Old And New Claddagh (1931)

Young lady of the Claddagh, 1931 (Corbis/Sexton)

The Claddagh, 1931 (Galway Advertiser/Sexton)

This post is inspired by the two images above, taken in 1931. They're both part of Sean Sexton's amazing collection of Irish photography, some of which I was fortunate to see at an exhibition in the Gallery Of Photography in Dublin some years ago. I assume the first photo was posed for, probably for a press photographer, and they were both clearly taken to juxtapose the old and the new, as the old Claddagh cottages were swept away and replaced with the modern dwellings seen in the background. The modern houses looming in the background highlight the squalidness of the older cottages, a type of housing that to this day is, somewhat ironically, a mainstay of romantic imagery of Ireland, at home and abroad.

These are some of my favourite photos taken in Ireland for a number of reasons. First off, they beautifully and poignantly encapsulate the huge change the small community of the Claddagh was undergoing at the time. The people of the Claddagh had differed in custom and culture from other city dwellers just a short distance away and its array of thatched cottages seemed a relic of a bygone, more primitive era long before the 1930s. The fishing village's old world charm and unique customs attracted all manner of artists, photographers, and writers during the 19th and early 20th century.

The Claddagh, c1901 (Corbis)

The older houses, though picturesque, especially to tourists who typically had nicer abodes to go home to, were deemed unsuitable for modern living and were replaced with more comfortable but nondescript suburban housing which stands to this day. From a cursory search of contemporary newspapers it seems there was some local opposition to the rebuilding of the village. Some commented that the rents on the new dwellings was too high, others complained that if some work had been put into providing proper sanitation that the older cottages (some of which no rent was charged on) would be fine. Others still, with an eye on posterity and tourist dollars, marks, francs and pounds, suggested that at least a few of the finer examples of cottages should have been preserved.

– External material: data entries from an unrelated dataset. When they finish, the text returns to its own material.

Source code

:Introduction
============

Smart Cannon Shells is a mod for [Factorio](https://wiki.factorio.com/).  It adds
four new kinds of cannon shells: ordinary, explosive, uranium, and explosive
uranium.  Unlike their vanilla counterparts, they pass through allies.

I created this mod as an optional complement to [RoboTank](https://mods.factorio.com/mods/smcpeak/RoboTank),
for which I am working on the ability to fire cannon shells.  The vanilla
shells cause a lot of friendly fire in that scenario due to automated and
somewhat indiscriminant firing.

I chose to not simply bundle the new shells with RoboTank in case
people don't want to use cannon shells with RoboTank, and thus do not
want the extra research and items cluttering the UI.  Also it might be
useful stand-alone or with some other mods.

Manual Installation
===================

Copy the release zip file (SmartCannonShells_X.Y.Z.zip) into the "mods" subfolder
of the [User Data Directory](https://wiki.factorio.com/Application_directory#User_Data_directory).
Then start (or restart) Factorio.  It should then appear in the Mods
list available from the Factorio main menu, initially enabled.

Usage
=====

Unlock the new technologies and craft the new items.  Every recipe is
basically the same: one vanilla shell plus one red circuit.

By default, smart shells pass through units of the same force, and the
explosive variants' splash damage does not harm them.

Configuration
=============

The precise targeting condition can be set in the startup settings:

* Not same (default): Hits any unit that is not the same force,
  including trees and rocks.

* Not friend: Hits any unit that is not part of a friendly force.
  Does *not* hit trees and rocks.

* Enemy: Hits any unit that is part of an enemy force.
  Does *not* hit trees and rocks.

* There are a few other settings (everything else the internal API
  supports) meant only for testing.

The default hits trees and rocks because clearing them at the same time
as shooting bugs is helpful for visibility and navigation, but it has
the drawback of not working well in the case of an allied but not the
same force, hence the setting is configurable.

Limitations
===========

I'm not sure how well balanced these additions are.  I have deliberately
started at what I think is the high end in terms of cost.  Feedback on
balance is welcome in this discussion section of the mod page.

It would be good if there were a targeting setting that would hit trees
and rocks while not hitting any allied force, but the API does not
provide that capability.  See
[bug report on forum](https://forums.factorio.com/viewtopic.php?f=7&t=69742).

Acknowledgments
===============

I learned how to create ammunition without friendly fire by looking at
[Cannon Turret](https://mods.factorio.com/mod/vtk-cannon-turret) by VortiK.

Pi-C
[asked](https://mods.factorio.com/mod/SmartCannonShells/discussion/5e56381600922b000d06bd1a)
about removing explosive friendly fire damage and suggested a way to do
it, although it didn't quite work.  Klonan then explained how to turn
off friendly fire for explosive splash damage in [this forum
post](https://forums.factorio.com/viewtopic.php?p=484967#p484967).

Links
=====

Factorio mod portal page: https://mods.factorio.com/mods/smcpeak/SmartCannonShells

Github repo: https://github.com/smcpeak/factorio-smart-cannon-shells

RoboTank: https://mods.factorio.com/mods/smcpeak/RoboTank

Cartoon from Dublin Opinion, early 1960s

Beyond what these images specifically represent it is interesting to consider them in terms of broader societal changes in the wake of the creation of the Irish Free State. The 1920s had seen the establishment of 2RN, that national radio broadcaster, the construction of the ambitious Shannon Scheme, and the early 1930s would see the establishment of the first national commercial airline, Iona National Airways. As well as these technological and infrastructural changes, Ireland was continuing its long march from becoming a predominantly rural nation to becoming a largely urban and suburban one through a combination of migration to the towns and cities and the long blight of emigration. Although the Claddagh was not a rural village, part of its uniqueness was its existence in the midst of a modern city, it had a rural character that was all but totally erased by its redevelopment.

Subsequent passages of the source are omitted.